Longest Palindromic Subsequence

516. Longest Palindromic Subsequence

Given a string s, find the longest palindromic subsequence’s length in s.

A subsequence is a sequence that can be derived from another sequence by deleting some or no elements without changing the order of the remaining elements.

Example 1:

Input: s = "bbbab"
Output: 4
Explanation: One possible longest palindromic subsequence is "bbbb".

Example 2:

Input: s = "cbbd"
Output: 2
Explanation: One possible longest palindromic subsequence is "bb".

Constraints:

• 1 <= s.length <= 1000
• s consists only of lowercase English letters.

Analysis

​ The problem can be divided into the small problems. Suppose we have the definition of dfs(i,j) which stands for the longest palindromic subsequence’s length that start from i and end with j ,then we can deduce that

\[dfs(i,j) = \begin{cases} df(i+1,j-1) + 2 & \text{s[i] == s[j]}\\ max(dfs(i+1, j), dfs(i,j-1)) & \text{s[i] != s[j]} \\ 1 & \text{i == j} \\ 0 & \text{i > j} \\ \end{cases}\]

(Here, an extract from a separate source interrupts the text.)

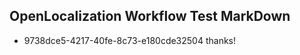 ## OpenLocalization Workflow Test MarkDown

* 9738dce5-4217-40fe-8c73-e180cde32504 
thanks!



<!--HONumber=Jan16_HO3-->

​ For example, we have a sequence "aba" and current start index i is 0, end index j is 2, then dfs(0, 2) is

\[dfs(0, 2) = dfs(1,1) + 2 = 1 + 2 = 3 \\\]

​ Another example, if we have sequence "aab"and current start index i is 0, end index j is 2, then dfs(0, 2) is

\(dfs(0, 2) = max(dfs(1,2), dfs(0, 1)) = max(max(dfs(2,2)， dfs(1,1)), 2)) = 2 \\\) ​

​ So the max profit we can get on day 1 is max(0, -7)=0

​ We can also deduce the DP function:

\[f[i][j] = \begin{cases} f[i+1][j-1] + 2 & \text{s[i] == s[j]} \\ max(f[i+1][j], f[i][j-1]) & \text{s[i] != s[j]} \\ 1 & \text{i == j} \\ 0 & \text{i > j} \\ \end{cases}\]

Solutions

1. DFS way

class Solution:
    def longestPalindromeSubseq(self, s: str) -> int:
        n = len(s)
        @cache
        def dfs(i, j):
            if i == j:
                return 1
            if i-j == 1:
                return 0
            if s[i] == s[j]:
                return dfs(i+1, j-1) + 2
            else:
                return max(dfs(i+1, j), dfs(i, j-1))
        return dfs(0, n-1)

Input: "bbbab"

output:

4

Complexity

• Time complexity: ( O(n^2) ), where ( n ) is the length of the array.
• Space complexity: ( O(n^2) ), where ( n) is the length of the array.

2. DP

class Solution:
    def lengthOfLIS(self, nums: List[int]) -> int:
        n = len(nums)
    	f = [[0]*n for _ in range(n)]
        for i in range(n-1, -1, -1): # we calculate f[i][j] from f[i+1][...], so we reverse the traverse
            f[i][i] = 1
            for j in range(i+1,n):
                if s[i] == s[j]:
                    f[i][j] =  f[i+1][j-1] + 2
                else:
                    f[i][j] =  max(f[i+1][j], f[i][j-1])
        return f[0][n-1]

Input: "bbbab"

output:

4

Complexity

• Time complexity: ( O(n^2) ), where ( n ) is the length of the array.
• Space complexity: ( O(n^2) ), where ( n) is the length of the array.